Start of Record set
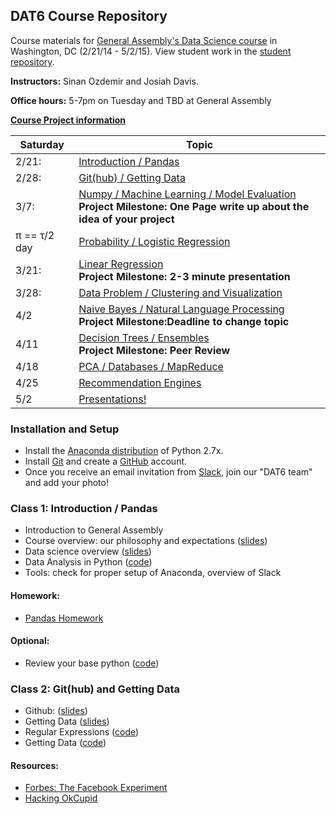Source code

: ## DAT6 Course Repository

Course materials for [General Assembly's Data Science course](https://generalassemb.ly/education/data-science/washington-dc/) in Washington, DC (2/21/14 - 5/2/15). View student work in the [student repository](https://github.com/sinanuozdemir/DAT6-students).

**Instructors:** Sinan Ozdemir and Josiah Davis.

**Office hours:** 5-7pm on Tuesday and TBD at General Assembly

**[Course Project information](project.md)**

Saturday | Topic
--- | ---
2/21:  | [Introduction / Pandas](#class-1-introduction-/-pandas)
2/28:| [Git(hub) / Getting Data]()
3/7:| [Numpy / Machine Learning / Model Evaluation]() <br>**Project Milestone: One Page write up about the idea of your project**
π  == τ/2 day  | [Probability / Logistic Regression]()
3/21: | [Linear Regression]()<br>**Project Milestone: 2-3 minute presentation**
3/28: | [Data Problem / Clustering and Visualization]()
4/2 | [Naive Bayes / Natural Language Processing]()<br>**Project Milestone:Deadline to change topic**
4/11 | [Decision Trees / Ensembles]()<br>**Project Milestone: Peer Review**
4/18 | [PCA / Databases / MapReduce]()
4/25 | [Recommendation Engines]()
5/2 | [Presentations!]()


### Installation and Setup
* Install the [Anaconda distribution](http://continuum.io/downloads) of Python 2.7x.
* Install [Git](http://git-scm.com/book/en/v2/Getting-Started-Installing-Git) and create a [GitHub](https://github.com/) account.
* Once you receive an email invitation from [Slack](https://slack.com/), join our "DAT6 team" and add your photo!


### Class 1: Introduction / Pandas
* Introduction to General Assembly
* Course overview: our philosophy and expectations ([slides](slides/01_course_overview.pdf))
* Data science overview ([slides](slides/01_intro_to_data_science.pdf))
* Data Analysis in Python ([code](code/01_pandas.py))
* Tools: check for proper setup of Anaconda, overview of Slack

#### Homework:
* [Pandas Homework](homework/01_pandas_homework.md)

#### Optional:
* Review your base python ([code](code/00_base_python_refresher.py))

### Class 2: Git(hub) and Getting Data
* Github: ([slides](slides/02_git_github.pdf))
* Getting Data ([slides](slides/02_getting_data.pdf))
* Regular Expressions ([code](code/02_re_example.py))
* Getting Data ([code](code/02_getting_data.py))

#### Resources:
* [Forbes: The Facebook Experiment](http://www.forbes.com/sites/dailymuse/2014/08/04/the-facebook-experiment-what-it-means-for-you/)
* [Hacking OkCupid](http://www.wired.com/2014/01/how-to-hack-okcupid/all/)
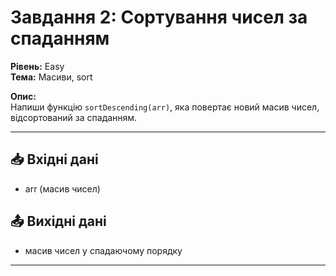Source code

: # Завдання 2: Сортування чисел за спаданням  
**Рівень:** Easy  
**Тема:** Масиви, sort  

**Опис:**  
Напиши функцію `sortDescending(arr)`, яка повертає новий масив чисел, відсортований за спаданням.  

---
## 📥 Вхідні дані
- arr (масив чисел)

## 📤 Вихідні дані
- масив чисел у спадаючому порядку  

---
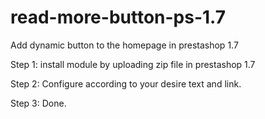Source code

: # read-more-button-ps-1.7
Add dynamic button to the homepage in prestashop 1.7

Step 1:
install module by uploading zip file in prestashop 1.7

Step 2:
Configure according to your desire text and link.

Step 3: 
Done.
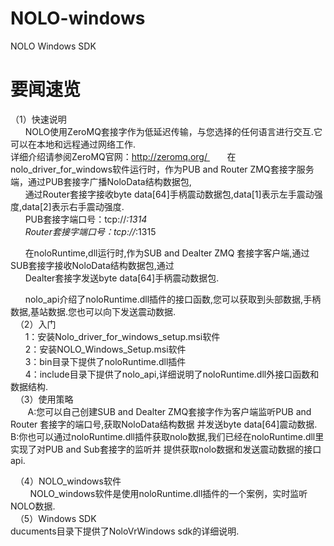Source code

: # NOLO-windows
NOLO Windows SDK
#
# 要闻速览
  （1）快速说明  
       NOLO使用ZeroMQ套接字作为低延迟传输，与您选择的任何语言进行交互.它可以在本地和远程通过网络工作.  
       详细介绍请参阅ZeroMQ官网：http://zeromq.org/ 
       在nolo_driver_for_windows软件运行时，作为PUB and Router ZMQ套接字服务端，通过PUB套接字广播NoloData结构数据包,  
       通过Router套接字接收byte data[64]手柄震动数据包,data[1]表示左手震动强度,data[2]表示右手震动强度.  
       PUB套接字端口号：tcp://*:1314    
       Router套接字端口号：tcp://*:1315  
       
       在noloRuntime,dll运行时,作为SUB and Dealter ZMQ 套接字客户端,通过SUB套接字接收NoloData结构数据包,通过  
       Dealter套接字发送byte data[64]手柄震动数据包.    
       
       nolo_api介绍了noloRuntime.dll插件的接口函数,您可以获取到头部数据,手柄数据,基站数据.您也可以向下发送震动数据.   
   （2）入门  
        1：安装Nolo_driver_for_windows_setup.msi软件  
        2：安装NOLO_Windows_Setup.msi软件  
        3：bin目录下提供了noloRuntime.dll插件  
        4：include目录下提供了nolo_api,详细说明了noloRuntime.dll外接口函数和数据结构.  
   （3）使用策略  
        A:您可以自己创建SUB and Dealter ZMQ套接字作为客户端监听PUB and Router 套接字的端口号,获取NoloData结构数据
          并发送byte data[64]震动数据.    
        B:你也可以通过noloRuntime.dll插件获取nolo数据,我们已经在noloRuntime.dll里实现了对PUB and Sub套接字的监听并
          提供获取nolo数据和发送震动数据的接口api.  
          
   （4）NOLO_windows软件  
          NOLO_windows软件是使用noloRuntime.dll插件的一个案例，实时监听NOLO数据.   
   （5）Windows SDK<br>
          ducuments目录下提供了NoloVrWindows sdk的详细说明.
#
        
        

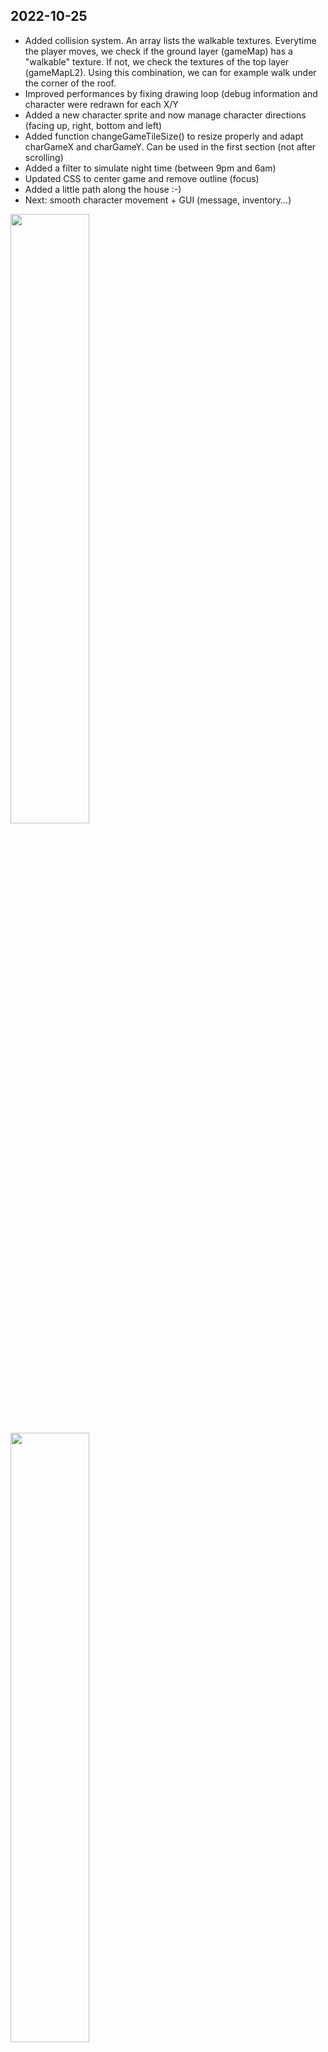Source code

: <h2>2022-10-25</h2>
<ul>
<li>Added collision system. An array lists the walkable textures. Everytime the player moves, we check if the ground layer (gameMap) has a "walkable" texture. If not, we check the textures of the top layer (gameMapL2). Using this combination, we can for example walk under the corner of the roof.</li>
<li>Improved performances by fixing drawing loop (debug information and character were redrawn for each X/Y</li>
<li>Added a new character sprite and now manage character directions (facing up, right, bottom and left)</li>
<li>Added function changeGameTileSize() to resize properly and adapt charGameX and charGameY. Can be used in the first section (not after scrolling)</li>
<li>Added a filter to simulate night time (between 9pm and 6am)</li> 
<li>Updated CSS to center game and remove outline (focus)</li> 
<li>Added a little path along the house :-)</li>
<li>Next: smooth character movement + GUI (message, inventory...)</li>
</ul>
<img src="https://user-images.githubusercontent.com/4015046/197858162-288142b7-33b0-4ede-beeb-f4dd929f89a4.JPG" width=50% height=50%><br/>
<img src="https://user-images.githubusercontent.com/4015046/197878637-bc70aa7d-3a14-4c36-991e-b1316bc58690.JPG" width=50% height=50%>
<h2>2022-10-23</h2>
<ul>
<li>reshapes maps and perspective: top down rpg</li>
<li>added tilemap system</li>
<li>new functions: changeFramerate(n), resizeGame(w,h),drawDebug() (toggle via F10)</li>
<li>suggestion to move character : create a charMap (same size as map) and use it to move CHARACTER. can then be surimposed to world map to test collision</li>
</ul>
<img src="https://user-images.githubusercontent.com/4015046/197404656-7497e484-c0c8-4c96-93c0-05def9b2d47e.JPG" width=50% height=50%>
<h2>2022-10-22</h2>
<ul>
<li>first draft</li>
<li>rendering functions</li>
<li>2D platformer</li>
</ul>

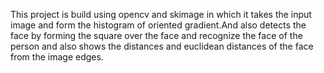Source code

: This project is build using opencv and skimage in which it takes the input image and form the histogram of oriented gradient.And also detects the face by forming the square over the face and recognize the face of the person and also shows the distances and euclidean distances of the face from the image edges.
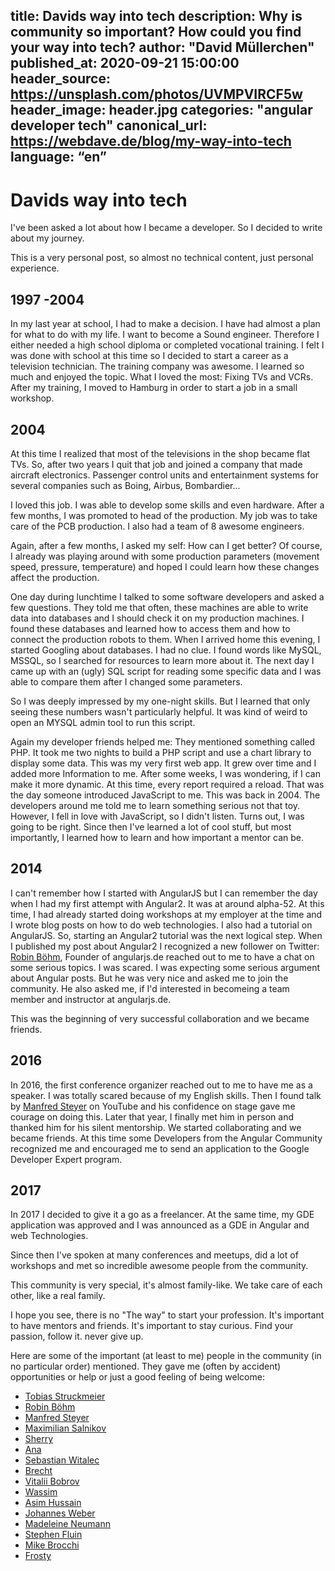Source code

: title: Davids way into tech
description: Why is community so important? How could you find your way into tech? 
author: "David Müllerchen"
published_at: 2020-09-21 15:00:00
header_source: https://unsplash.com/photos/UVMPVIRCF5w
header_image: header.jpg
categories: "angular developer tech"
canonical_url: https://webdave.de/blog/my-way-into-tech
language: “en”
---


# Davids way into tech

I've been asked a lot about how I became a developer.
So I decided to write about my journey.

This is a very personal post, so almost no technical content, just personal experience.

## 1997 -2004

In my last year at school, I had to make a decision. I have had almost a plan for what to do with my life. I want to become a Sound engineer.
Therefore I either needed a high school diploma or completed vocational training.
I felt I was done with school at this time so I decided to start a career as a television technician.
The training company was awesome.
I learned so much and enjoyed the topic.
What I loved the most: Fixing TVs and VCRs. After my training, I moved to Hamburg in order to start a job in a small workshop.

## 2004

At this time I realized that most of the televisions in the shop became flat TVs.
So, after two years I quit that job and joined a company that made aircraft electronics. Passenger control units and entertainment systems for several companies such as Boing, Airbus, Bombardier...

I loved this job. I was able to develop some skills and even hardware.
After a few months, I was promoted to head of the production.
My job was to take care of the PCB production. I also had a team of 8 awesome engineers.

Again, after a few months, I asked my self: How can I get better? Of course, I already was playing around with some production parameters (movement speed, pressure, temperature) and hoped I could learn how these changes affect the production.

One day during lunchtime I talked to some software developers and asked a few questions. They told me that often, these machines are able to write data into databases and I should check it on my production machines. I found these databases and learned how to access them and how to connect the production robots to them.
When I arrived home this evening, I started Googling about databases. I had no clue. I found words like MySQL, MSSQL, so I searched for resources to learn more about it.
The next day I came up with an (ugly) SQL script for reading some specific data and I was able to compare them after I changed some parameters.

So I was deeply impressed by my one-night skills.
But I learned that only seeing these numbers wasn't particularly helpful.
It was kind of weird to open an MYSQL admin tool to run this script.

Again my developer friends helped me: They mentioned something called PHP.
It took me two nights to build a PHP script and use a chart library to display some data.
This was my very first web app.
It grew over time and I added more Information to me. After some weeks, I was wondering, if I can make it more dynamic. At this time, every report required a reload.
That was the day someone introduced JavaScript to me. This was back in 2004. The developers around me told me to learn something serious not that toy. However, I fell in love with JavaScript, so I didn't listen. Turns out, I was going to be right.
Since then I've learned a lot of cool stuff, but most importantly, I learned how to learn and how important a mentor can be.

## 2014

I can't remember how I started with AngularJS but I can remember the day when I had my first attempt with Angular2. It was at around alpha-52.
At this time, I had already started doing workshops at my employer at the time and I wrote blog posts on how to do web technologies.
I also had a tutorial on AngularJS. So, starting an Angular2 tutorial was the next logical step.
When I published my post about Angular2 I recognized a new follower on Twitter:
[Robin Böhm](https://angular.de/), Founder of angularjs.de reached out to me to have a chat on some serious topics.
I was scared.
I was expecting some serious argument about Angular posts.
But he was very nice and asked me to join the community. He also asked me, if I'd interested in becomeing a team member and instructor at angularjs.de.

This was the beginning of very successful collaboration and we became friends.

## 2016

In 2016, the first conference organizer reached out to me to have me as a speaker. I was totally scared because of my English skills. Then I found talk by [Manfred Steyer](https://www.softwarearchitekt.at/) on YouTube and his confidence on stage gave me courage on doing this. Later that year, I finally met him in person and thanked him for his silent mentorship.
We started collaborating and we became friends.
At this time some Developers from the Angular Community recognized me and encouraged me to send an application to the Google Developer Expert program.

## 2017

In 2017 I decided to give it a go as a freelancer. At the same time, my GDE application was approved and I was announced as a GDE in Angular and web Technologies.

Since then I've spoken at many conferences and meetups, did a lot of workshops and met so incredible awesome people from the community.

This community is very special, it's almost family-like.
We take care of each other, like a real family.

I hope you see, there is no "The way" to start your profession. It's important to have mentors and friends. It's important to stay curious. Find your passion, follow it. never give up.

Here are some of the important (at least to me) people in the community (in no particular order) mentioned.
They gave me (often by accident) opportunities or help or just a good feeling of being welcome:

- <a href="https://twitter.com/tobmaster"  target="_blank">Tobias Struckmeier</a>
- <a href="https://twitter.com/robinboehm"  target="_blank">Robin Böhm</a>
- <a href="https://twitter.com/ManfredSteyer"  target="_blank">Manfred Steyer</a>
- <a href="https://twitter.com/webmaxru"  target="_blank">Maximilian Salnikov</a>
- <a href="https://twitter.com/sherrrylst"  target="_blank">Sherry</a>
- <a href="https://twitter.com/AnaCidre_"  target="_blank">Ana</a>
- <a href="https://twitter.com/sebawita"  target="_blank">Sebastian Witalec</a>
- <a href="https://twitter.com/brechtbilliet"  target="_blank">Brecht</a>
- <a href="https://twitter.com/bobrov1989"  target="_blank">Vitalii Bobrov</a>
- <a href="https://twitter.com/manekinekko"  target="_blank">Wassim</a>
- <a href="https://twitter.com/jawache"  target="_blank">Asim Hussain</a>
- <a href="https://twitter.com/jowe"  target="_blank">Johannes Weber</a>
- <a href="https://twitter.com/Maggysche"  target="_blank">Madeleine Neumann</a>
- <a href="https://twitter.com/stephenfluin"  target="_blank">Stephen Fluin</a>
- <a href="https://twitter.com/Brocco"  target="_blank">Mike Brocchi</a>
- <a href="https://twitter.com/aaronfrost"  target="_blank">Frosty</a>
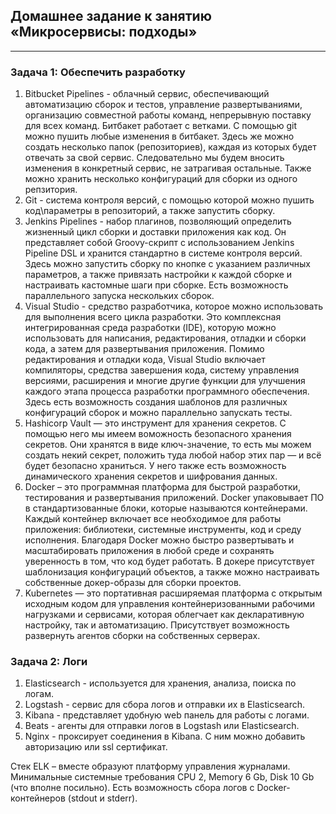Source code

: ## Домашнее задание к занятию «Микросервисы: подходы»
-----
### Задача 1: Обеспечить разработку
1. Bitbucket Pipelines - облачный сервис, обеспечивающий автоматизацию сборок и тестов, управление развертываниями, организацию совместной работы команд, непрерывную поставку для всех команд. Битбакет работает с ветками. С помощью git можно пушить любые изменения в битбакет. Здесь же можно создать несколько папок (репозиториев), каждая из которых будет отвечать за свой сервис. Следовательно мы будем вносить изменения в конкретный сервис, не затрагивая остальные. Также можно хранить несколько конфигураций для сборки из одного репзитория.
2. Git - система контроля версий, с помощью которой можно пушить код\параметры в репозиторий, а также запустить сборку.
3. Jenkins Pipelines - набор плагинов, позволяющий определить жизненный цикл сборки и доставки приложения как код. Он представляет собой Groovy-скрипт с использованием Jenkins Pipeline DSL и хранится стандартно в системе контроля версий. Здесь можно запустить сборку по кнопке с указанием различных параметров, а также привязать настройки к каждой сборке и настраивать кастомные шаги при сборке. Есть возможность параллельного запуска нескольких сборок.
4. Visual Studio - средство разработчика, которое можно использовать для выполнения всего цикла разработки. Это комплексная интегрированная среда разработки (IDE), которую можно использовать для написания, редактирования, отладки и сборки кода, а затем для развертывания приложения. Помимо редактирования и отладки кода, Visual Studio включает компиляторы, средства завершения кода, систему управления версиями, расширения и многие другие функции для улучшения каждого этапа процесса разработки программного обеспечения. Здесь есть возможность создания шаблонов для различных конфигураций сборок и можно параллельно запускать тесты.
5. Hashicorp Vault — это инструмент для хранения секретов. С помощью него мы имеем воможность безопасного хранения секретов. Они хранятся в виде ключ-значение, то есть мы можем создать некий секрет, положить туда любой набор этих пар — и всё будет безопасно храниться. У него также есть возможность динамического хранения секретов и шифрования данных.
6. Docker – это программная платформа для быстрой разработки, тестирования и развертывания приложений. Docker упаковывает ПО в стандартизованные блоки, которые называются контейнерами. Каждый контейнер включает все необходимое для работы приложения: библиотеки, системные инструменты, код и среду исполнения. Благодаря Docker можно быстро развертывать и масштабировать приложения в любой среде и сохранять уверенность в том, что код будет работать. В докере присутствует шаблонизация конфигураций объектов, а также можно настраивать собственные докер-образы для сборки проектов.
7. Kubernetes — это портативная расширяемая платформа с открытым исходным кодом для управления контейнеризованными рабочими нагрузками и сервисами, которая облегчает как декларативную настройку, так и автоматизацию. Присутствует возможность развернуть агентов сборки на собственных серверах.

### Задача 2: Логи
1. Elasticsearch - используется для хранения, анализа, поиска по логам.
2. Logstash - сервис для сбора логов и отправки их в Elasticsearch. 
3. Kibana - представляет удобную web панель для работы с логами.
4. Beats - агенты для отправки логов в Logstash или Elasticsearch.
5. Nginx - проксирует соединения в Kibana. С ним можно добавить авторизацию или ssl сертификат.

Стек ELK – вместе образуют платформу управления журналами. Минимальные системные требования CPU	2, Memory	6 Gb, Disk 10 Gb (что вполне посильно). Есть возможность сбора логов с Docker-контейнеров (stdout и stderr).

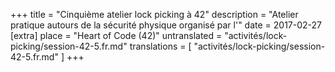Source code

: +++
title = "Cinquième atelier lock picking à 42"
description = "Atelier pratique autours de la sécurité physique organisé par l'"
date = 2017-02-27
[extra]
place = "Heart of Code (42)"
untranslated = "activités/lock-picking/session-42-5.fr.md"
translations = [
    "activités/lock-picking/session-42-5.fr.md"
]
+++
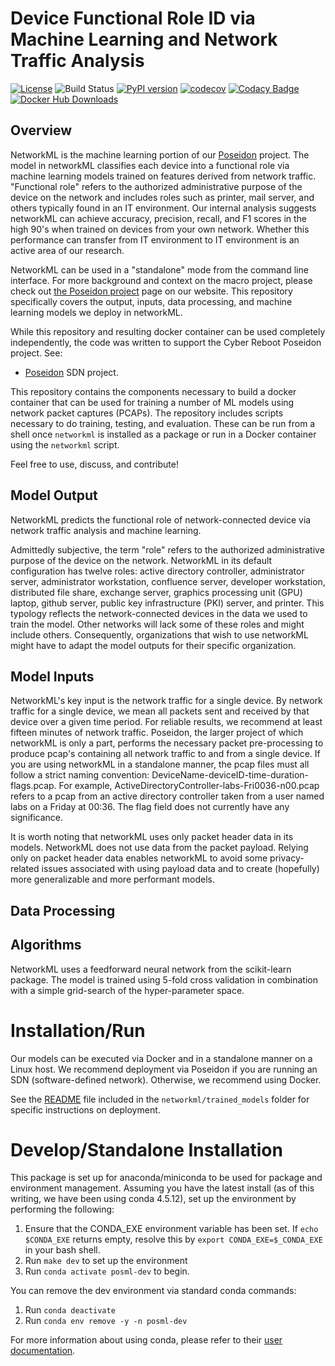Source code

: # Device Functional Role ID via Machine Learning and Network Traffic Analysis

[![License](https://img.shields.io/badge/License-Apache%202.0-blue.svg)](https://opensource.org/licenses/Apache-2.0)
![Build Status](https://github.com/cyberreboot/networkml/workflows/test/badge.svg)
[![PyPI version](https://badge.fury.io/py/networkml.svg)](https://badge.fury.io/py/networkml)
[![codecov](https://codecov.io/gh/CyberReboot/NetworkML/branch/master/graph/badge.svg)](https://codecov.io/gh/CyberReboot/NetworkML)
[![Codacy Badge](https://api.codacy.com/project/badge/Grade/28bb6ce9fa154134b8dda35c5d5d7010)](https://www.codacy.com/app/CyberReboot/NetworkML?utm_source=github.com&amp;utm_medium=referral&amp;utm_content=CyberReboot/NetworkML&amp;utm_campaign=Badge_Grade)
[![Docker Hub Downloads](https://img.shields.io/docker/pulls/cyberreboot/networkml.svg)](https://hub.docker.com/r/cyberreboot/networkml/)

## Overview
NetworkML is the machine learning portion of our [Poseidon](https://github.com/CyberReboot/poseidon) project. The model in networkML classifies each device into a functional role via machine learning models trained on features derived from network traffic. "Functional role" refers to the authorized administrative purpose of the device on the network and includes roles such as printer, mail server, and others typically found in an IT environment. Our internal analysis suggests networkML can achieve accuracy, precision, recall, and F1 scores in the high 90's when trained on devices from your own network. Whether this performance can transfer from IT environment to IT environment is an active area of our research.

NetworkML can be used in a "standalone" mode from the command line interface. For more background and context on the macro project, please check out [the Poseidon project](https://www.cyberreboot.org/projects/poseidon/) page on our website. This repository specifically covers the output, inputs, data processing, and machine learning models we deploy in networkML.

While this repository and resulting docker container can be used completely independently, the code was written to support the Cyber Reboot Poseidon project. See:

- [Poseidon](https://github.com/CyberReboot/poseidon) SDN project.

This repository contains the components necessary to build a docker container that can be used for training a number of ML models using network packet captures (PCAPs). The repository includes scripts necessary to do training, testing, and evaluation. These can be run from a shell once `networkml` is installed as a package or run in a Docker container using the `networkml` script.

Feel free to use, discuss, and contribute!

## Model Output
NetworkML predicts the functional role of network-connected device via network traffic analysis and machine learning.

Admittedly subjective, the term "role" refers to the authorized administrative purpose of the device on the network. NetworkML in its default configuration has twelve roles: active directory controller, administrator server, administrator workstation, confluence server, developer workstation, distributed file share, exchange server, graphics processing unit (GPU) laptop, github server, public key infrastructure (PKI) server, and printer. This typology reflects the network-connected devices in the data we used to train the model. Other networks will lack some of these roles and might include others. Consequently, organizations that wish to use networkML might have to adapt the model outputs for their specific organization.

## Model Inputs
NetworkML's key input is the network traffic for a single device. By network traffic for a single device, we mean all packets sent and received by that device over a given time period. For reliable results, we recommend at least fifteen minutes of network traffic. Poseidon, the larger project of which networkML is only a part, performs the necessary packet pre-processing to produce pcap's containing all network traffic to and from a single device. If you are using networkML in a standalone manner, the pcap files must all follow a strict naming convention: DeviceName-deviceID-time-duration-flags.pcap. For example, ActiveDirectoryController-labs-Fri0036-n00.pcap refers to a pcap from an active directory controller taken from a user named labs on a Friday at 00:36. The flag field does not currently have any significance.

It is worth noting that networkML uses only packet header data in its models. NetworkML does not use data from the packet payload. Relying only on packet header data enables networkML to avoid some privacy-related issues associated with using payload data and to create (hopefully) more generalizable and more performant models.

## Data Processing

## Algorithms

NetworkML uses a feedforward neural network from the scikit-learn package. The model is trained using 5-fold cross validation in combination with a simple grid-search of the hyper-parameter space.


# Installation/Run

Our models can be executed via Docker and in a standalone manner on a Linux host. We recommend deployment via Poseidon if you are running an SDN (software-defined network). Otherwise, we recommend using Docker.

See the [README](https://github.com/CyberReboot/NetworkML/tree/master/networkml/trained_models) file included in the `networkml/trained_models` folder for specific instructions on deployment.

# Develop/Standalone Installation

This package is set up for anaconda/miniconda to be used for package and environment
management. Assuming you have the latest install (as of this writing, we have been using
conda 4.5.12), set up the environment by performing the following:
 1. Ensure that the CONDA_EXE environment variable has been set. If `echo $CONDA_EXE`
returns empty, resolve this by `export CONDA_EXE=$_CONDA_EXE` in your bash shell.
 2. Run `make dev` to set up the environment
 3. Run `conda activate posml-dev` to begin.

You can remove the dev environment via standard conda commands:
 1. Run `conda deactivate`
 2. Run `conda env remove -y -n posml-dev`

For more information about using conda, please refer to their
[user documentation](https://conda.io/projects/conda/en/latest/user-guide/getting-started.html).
End of Record set
What you will do: In the records above, take every line from the opening one through the line with "a [GitHub](https://github.com/) account." and repeat it exactly; pictures are not part of the copy.

Problem solution:
Source code

: ## DAT6 Course Repository

Course materials for [General Assembly's Data Science course](https://generalassemb.ly/education/data-science/washington-dc/) in Washington, DC (2/21/14 - 5/2/15). View student work in the [student repository](https://github.com/sinanuozdemir/DAT6-students).

**Instructors:** Sinan Ozdemir and Josiah Davis.

**Office hours:** 5-7pm on Tuesday and TBD at General Assembly

**[Course Project information](project.md)**

Saturday | Topic
--- | ---
2/21:  | [Introduction / Pandas](#class-1-introduction-/-pandas)
2/28:| [Git(hub) / Getting Data]()
3/7:| [Numpy / Machine Learning / Model Evaluation]() <br>**Project Milestone: One Page write up about the idea of your project**
π  == τ/2 day  | [Probability / Logistic Regression]()
3/21: | [Linear Regression]()<br>**Project Milestone: 2-3 minute presentation**
3/28: | [Data Problem / Clustering and Visualization]()
4/2 | [Naive Bayes / Natural Language Processing]()<br>**Project Milestone:Deadline to change topic**
4/11 | [Decision Trees / Ensembles]()<br>**Project Milestone: Peer Review**
4/18 | [PCA / Databases / MapReduce]()
4/25 | [Recommendation Engines]()
5/2 | [Presentations!]()


### Installation and Setup
* Install the [Anaconda distribution](http://continuum.io/downloads) of Python 2.7x.
* Install [Git](http://git-scm.com/book/en/v2/Getting-Started-Installing-Git) and create a [GitHub](https://github.com/) account.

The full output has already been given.